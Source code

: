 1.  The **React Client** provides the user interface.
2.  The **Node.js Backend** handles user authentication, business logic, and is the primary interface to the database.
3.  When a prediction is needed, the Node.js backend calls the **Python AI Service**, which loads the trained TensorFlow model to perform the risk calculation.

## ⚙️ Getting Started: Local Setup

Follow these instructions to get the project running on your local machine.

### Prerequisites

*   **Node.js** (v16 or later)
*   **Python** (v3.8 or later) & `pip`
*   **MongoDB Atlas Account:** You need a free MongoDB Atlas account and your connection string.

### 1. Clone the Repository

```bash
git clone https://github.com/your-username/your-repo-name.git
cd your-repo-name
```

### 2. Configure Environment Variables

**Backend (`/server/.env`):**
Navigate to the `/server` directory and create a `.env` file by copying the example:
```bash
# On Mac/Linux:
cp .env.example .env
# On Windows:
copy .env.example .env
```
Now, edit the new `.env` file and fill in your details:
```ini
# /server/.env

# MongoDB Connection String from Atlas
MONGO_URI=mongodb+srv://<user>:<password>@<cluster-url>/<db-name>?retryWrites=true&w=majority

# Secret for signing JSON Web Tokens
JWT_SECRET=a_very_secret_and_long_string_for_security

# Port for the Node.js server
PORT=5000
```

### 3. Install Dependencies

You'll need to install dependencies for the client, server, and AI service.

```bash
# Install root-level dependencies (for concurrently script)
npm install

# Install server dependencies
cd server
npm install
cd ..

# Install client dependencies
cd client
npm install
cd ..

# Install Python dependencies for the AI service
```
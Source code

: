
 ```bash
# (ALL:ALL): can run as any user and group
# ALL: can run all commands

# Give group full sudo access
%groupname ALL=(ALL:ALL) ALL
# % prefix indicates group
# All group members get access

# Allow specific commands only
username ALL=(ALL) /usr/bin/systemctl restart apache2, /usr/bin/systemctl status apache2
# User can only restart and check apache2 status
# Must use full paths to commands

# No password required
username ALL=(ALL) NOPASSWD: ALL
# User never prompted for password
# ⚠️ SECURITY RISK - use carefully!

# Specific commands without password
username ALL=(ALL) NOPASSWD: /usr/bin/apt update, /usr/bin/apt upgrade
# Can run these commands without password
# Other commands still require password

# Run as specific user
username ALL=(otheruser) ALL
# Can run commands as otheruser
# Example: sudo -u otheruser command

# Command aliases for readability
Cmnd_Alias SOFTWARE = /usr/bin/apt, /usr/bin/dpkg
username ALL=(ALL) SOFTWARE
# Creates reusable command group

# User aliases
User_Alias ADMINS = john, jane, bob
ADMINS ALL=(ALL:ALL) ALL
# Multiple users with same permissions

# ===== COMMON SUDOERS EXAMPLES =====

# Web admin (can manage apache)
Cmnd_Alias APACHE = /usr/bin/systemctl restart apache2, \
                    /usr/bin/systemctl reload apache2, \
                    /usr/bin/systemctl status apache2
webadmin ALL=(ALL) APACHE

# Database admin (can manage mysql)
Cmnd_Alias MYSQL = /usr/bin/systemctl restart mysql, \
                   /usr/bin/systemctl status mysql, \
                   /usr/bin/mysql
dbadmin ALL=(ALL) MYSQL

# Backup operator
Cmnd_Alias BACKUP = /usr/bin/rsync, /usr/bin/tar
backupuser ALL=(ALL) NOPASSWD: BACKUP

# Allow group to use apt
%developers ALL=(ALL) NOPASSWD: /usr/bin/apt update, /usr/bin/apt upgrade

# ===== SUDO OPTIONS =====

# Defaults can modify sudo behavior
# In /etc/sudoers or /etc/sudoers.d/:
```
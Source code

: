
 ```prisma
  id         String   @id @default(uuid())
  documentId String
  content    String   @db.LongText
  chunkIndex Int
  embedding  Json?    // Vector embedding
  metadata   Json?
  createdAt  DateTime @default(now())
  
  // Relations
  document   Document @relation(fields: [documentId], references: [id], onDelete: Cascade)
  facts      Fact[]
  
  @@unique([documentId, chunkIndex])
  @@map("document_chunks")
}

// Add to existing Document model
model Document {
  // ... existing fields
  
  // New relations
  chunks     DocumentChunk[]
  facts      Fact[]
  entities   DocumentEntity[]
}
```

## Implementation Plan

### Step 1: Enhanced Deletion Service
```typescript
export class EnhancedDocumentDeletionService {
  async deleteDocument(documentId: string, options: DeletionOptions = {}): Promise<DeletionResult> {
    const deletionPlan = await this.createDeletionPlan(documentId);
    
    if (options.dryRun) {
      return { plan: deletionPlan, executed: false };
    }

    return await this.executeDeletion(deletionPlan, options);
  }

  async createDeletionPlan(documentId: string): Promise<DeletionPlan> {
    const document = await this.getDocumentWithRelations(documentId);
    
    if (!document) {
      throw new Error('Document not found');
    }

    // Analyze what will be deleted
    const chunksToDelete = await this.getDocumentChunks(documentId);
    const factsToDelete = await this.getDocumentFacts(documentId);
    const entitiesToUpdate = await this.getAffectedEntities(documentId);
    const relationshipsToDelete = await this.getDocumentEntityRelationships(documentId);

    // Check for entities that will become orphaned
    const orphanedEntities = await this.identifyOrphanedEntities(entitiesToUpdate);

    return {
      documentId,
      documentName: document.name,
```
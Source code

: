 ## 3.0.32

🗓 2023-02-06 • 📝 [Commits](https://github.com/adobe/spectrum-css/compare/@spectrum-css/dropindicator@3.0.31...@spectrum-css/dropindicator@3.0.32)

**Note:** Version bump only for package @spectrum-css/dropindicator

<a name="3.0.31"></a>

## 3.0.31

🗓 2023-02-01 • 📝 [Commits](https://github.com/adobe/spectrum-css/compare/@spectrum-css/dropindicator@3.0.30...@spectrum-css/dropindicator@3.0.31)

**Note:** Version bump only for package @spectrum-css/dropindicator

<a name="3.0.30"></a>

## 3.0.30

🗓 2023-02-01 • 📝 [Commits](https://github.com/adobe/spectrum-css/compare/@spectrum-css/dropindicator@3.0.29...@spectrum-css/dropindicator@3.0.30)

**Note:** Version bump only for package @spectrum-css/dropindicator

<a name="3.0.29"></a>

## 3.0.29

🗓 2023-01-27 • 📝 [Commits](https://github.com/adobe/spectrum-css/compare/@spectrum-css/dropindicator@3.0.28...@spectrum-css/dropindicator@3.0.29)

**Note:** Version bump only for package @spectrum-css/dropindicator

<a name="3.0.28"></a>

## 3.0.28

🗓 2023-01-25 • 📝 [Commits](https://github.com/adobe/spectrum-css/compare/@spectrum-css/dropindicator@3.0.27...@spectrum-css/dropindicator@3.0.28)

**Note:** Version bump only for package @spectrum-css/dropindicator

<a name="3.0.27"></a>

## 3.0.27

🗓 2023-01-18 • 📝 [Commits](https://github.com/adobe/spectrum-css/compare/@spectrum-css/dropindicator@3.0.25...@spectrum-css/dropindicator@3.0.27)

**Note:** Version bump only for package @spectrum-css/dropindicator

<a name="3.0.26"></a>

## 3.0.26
* * *
▶ _Exercise brief_:
Repeat every record above exactly as it appears.

▶ _Solution for this exercise_:
Source code

: 1.  The **React Client** provides the user interface.
2.  The **Node.js Backend** handles user authentication, business logic, and is the primary interface to the database.
3.  When a prediction is needed, the Node.js backend calls the **Python AI Service**, which loads the trained TensorFlow model to perform the risk calculation.

## ⚙️ Getting Started: Local Setup

Follow these instructions to get the project running on your local machine.

### Prerequisites

*   **Node.js** (v16 or later)
*   **Python** (v3.8 or later) & `pip`
*   **MongoDB Atlas Account:** You need a free MongoDB Atlas account and your connection string.

### 1. Clone the Repository

```bash
git clone https://github.com/your-username/your-repo-name.git
cd your-repo-name
```

### 2. Configure Environment Variables

**Backend (`/server/.env`):**
Navigate to the `/server` directory and create a `.env` file by copying the example:
```bash
# On Mac/Linux:
cp .env.example .env
# On Windows:
copy .env.example .env
```
Now, edit the new `.env` file and fill in your details:
```ini
# /server/.env

# MongoDB Connection String from Atlas
MONGO_URI=mongodb+srv://<user>:<password>@<cluster-url>/<db-name>?retryWrites=true&w=majority

# Secret for signing JSON Web Tokens
JWT_SECRET=a_very_secret_and_long_string_for_security

# Port for the Node.js server
PORT=5000
```

### 3. Install Dependencies

You'll need to install dependencies for the client, server, and AI service.

```bash
# Install root-level dependencies (for concurrently script)
npm install

# Install server dependencies
cd server
npm install
cd ..

# Install client dependencies
cd client
npm install
cd ..

# Install Python dependencies for the AI service
```
Source code

:
 ```bash
# (ALL:ALL): can run as any user and group
# ALL: can run all commands

# Give group full sudo access
%groupname ALL=(ALL:ALL) ALL
# % prefix indicates group
# All group members get access

# Allow specific commands only
username ALL=(ALL) /usr/bin/systemctl restart apache2, /usr/bin/systemctl status apache2
# User can only restart and check apache2 status
# Must use full paths to commands

# No password required
username ALL=(ALL) NOPASSWD: ALL
# User never prompted for password
# ⚠️ SECURITY RISK - use carefully!

# Specific commands without password
username ALL=(ALL) NOPASSWD: /usr/bin/apt update, /usr/bin/apt upgrade
# Can run these commands without password
# Other commands still require password

# Run as specific user
username ALL=(otheruser) ALL
# Can run commands as otheruser
# Example: sudo -u otheruser command

# Command aliases for readability
Cmnd_Alias SOFTWARE = /usr/bin/apt, /usr/bin/dpkg
username ALL=(ALL) SOFTWARE
# Creates reusable command group

# User aliases
User_Alias ADMINS = john, jane, bob
ADMINS ALL=(ALL:ALL) ALL
# Multiple users with same permissions

# ===== COMMON SUDOERS EXAMPLES =====

# Web admin (can manage apache)
Cmnd_Alias APACHE = /usr/bin/systemctl restart apache2, \
                    /usr/bin/systemctl reload apache2, \
                    /usr/bin/systemctl status apache2
webadmin ALL=(ALL) APACHE

# Database admin (can manage mysql)
Cmnd_Alias MYSQL = /usr/bin/systemctl restart mysql, \
                   /usr/bin/systemctl status mysql, \
                   /usr/bin/mysql
dbadmin ALL=(ALL) MYSQL

# Backup operator
Cmnd_Alias BACKUP = /usr/bin/rsync, /usr/bin/tar
backupuser ALL=(ALL) NOPASSWD: BACKUP

# Allow group to use apt
%developers ALL=(ALL) NOPASSWD: /usr/bin/apt update, /usr/bin/apt upgrade

# ===== SUDO OPTIONS =====

# Defaults can modify sudo behavior
# In /etc/sudoers or /etc/sudoers.d/:
```
Source code

:
 ```prisma
  id         String   @id @default(uuid())
  documentId String
  content    String   @db.LongText
  chunkIndex Int
  embedding  Json?    // Vector embedding
  metadata   Json?
  createdAt  DateTime @default(now())
  
  // Relations
  document   Document @relation(fields: [documentId], references: [id], onDelete: Cascade)
  facts      Fact[]
  
  @@unique([documentId, chunkIndex])
  @@map("document_chunks")
}

// Add to existing Document model
model Document {
  // ... existing fields
  
  // New relations
  chunks     DocumentChunk[]
  facts      Fact[]
  entities   DocumentEntity[]
}
```

## Implementation Plan

### Step 1: Enhanced Deletion Service
```typescript
export class EnhancedDocumentDeletionService {
  async deleteDocument(documentId: string, options: DeletionOptions = {}): Promise<DeletionResult> {
    const deletionPlan = await this.createDeletionPlan(documentId);
    
    if (options.dryRun) {
      return { plan: deletionPlan, executed: false };
    }

    return await this.executeDeletion(deletionPlan, options);
  }

  async createDeletionPlan(documentId: string): Promise<DeletionPlan> {
    const document = await this.getDocumentWithRelations(documentId);
    
    if (!document) {
      throw new Error('Document not found');
    }

    // Analyze what will be deleted
    const chunksToDelete = await this.getDocumentChunks(documentId);
    const factsToDelete = await this.getDocumentFacts(documentId);
    const entitiesToUpdate = await this.getAffectedEntities(documentId);
    const relationshipsToDelete = await this.getDocumentEntityRelationships(documentId);

    // Check for entities that will become orphaned
    const orphanedEntities = await this.identifyOrphanedEntities(entitiesToUpdate);

    return {
      documentId,
      documentName: document.name,
```
Source code

: ## 3.0.32

🗓 2023-02-06 • 📝 [Commits](https://github.com/adobe/spectrum-css/compare/@spectrum-css/dropindicator@3.0.31...@spectrum-css/dropindicator@3.0.32)

**Note:** Version bump only for package @spectrum-css/dropindicator

<a name="3.0.31"></a>

## 3.0.31

🗓 2023-02-01 • 📝 [Commits](https://github.com/adobe/spectrum-css/compare/@spectrum-css/dropindicator@3.0.30...@spectrum-css/dropindicator@3.0.31)

**Note:** Version bump only for package @spectrum-css/dropindicator

<a name="3.0.30"></a>

## 3.0.30

🗓 2023-02-01 • 📝 [Commits](https://github.com/adobe/spectrum-css/compare/@spectrum-css/dropindicator@3.0.29...@spectrum-css/dropindicator@3.0.30)

**Note:** Version bump only for package @spectrum-css/dropindicator

<a name="3.0.29"></a>

## 3.0.29

🗓 2023-01-27 • 📝 [Commits](https://github.com/adobe/spectrum-css/compare/@spectrum-css/dropindicator@3.0.28...@spectrum-css/dropindicator@3.0.29)

**Note:** Version bump only for package @spectrum-css/dropindicator

<a name="3.0.28"></a>

## 3.0.28

🗓 2023-01-25 • 📝 [Commits](https://github.com/adobe/spectrum-css/compare/@spectrum-css/dropindicator@3.0.27...@spectrum-css/dropindicator@3.0.28)

**Note:** Version bump only for package @spectrum-css/dropindicator

<a name="3.0.27"></a>

## 3.0.27

🗓 2023-01-18 • 📝 [Commits](https://github.com/adobe/spectrum-css/compare/@spectrum-css/dropindicator@3.0.25...@spectrum-css/dropindicator@3.0.27)

**Note:** Version bump only for package @spectrum-css/dropindicator

<a name="3.0.26"></a>

## 3.0.26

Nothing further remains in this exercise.